Australia: Selling Tips

Last Updated: 1 November 2006
Article by Sabine Sand

As the selling season for investments in agricultural projects is underway, it is timely to remind you about compliance with the Corporations Act 2001 (the Act) requirements imposed on responsible entities when marketing and distributing projects.

Compliance Selling Tips

Below are just some of the important aspects you must comply with when distributing and marketing your products:

  • PS 146 Compliance

Ensure your representatives, including authorised representatives, who give advice to clients about your projects, act within the scope of their authorisations and have the appropriate qualifications and experience, such as PS 146 training. These requirements form an important part of the obligation of licensees to monitor, supervise and train their representatives.

  • Know Your Product

Financial product advisers are familiar with the ‘know your client’ rule, whereby a licensee (or its representative) is only permitted to provide personal advice to a retail client after first determining the personal circumstances of the client and making reasonable enquiries in relation to those circumstances. The advising party must be satisfied that, given the client’s own circumstances, the advice will be appropriate.

However, it is equally important to ‘know your product’. Representatives must thoroughly understand the nature of your project on offer in order to make a reasonable recommendation about the project to clients.

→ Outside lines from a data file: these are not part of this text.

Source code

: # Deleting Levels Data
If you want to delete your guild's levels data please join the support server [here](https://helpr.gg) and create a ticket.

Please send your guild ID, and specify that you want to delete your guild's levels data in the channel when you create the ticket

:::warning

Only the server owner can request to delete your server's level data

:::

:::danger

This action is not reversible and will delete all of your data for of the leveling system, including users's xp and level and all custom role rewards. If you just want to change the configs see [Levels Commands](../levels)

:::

For example, representatives giving advice must understand how your project works, the fees and costs associated with it, and have read your product disclosure statement (PDS).

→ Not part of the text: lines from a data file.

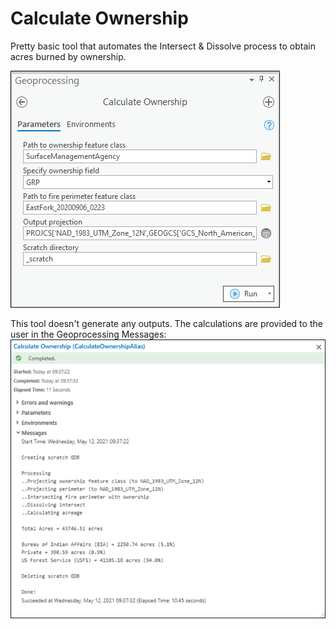 # Calculate Ownership

Pretty basic tool that automates the Intersect & Dissolve process to obtain acres burned by ownership.







![screenshot_CalculateOwnership_1.png](/docs/screenshot_CalculateOwnership_1.png?raw=true)







This tool doesn't generate any outputs. The calculations are provided to the user in the Geoprocessing Messages:  
![screenshot_CalculateOwnership_2.png](/docs/screenshot_CalculateOwnership_2.png?raw=true)
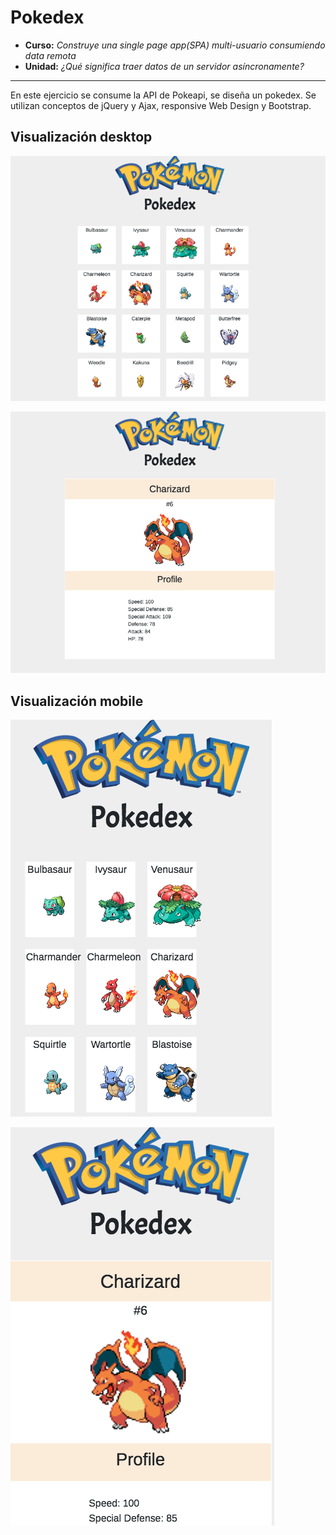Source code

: # Pokedex

* **Curso:** _Construye una single page app(SPA) multi-usuario consumiendo data remota_
* **Unidad:** _¿Qué significa traer datos de un servidor asíncronamente?_

***

En este ejercicio se consume la API de Pokeapi, se diseña un pokedex. Se utilizan conceptos de jQuery y Ajax, responsive Web Design y Bootstrap.


## Visualización desktop
![Desktop](assets/images/desktop.png)

![Desktop](assets/images/desktop2.png)

## Visualización mobile 
![Mobile](assets/images/mobile.png)

![Mobile](assets/images/mobile2.png)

If you are an external representative marketing products promoted by other organisations, then you have a responsibility to analyse and research the product. For authorised representatives (both corporate and individual), this could mean going outside the PDS and compiling an independent due diligence file. For example, there is some opinion that in the recent Westpoint case, adviser groups will be liable for the advice given on Westpoint products even though those products were on the recommended list of the dealer group for whom the adviser was acting. Independent research on a product by authorised representatives will help to mitigate this liability risk.

  • Marketing Material

Marketing material such as newsletters, brochures, flyers and other promotional tools must comply with the rules about knowing your product and, if personal advice is given, knowing your client. Licensees can do this by recognising the limitations of broad based marketing in the text of the promotional material. For example, invariably all marketing material should contain the general advice warning under the Act, e.g., state it does not address the needs of any particular investment and advice should be obtained by individuals before they make a decision to invest in your project, identify you as the product issuer and state where a copy of the PDS can be obtained. This will include references to the PDS being available on a website or contact and address details for the company. Depending on the advertising medium, there are some exemptions from citing the full general advice warning in every circumstance.

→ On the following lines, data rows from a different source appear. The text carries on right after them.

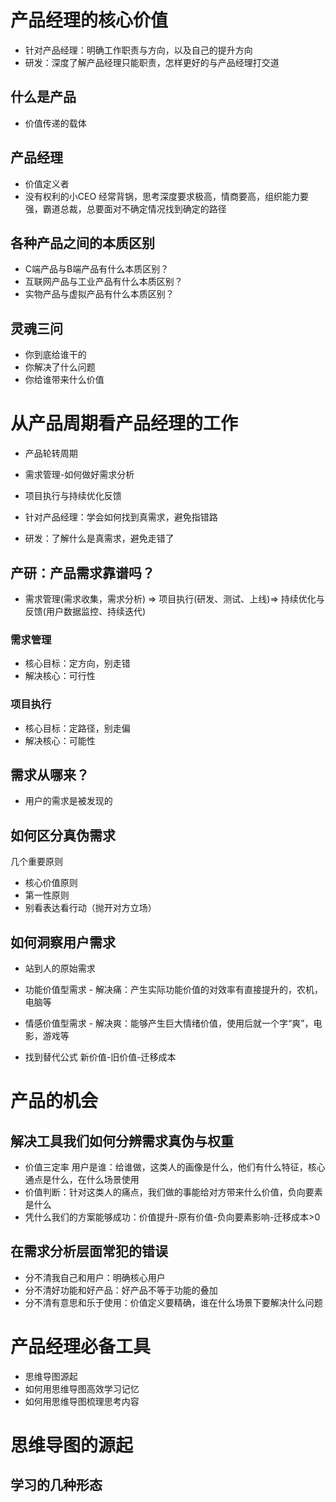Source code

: # 产品经理的核心价值
- 针对产品经理：明确工作职责与方向，以及自己的提升方向
- 研发：深度了解产品经理只能职责，怎样更好的与产品经理打交道

## 什么是产品
 - 价值传递的载体
## 产品经理
 - 价值定义者
  - 没有权利的小CEO
   经常背锅，思考深度要求极高，情商要高，组织能力要强，霸道总裁，总要面对不确定情况找到确定的路径
## 各种产品之间的本质区别
- C端产品与B端产品有什么本质区别？
- 互联网产品与工业产品有什么本质区别？
- 实物产品与虚拟产品有什么本质区别？

## 灵魂三问
- 你到底给谁干的
- 你解决了什么问题
- 你给谁带来什么价值

# 从产品周期看产品经理的工作
- 产品轮转周期
- 需求管理-如何做好需求分析
- 项目执行与持续优化反馈

- 针对产品经理：学会如何找到真需求，避免指错路
- 研发：了解什么是真需求，避免走错了

## 产研：产品需求靠谱吗？
- 需求管理(需求收集，需求分析) => 项目执行(研发、测试、上线)=> 持续优化与反馈(用户数据监控、持续迭代)

### 需求管理
- 核心目标：定方向，别走错
- 解决核心：可行性
### 项目执行
- 核心目标：定路径，别走偏
- 解决核心：可能性

## 需求从哪来？
- 用户的需求是被发现的

## 如何区分真伪需求

几个重要原则
- 核心价值原则
- 第一性原则
- 别看表达看行动（抛开对方立场）

## 如何洞察用户需求

- 站到人的原始需求
- 功能价值型需求 - 解决痛：产生实际功能价值的对效率有直接提升的，农机，电脑等
- 情感价值型需求 - 解决爽：能够产生巨大情绪价值，使用后就一个字“爽”，电影，游戏等

- 找到替代公式
 新价值-旧价值-迁移成本

 # 产品的机会

## 解决工具我们如何分辨需求真伪与权重
- 价值三定率
 用户是谁：给谁做，这类人的画像是什么，他们有什么特征，核心通点是什么，在什么场景使用
- 价值判断：针对这类人的痛点，我们做的事能给对方带来什么价值，负向要素是什么
- 凭什么我们的方案能够成功：价值提升-原有价值-负向要素影响-迁移成本>0

## 在需求分析层面常犯的错误
- 分不清我自己和用户：明确核心用户
- 分不清好功能和好产品：好产品不等于功能的叠加
- 分不清有意思和乐于使用：价值定义要精确，谁在什么场景下要解决什么问题

# 产品经理必备工具
- 思维导图源起
- 如何用思维导图高效学习记忆
- 如何用思维导图梳理思考内容

# 思维导图的源起

## 学习的几种形态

  • Keeping Websites Up-To-Date

Ensure your website information is current, and that you review your websites on a regular basis. It is always disconcerting when reviewing the site of any supplier to read words like "Last updated: 15 February 2005". Therefore, licensees should ensure that if former disclosure documents are retained on the website, then it must be clear as to whether or not the offers to which those disclosure documents relate have been closed. For any closed offers, the website must state those disclosure documents are retained for information purposes only, or, better still, remove them from the site.

  • Keeping Records

To reduce the risk of liability in the event a client alleges loss suffered from incorrect financial product advice, representatives must keep accurate and sufficient records about the advice given to clients, for the time required by the Act, i.e., generally seven years from the date the advice is provided. Examples of records to keep can include the following, depending on your specific licence authorisations:

  • Information regarding the assessment of a client’s situation.
  • Reasons why a particular investment is considered appropriate for a client. Include some key features of the investment and the reasons why they answer the client’s specific needs.
  • Details of any oral recommendation made.
  • A complaints register to monitor client complaints and their resolution.
  • Faxed Application Forms

We are sometimes asked whether applications forms lodged by fax are acceptable. The short answer is, yes. However, the Act makes it incumbent on responsible entities to only issue units where the application for those units was made on an application form included in, or accompanied by, a valid PDS given to the prospective investor, or which was copied or directly derived by that investor from such a form. Accordingly, you need to be certain the faxed application form was ultimately taken or copied from your PDS by the person lodging the application.

Finally, given a lot of the hard work has been done to get the PDS into the market, it would be a shame to be undone by a technicality. In addition to the above compliance tips, remember the following items which are often overlooked:

  • If your offer has a minimum subscription, it must be reached within four months of the date of the PDS (or three months if the PDS was required to be lodged with the Australian Securities & Investments Commission). Diarise a few weeks before that date in case your subscriptions are not close enough and you need to take some action.
  • All application money must be banked into a trust account on the day it is received, or on the next business day.
  • Invariably, issues of project units must be confirmed in the manner and by the time prescribed by the Act under the confirming transactions provisions.


Licensees are strictly liable for all financial services provided by their representatives and authorised representatives. Therefore it is in your own interests as a product issuer to ensure your representatives comply with all requirements of the Act and your Australian financial services licence when selling your financial products.

The content of this article is intended to provide a general guide to the subject matter. Specialist advice should be sought about your specific circumstances.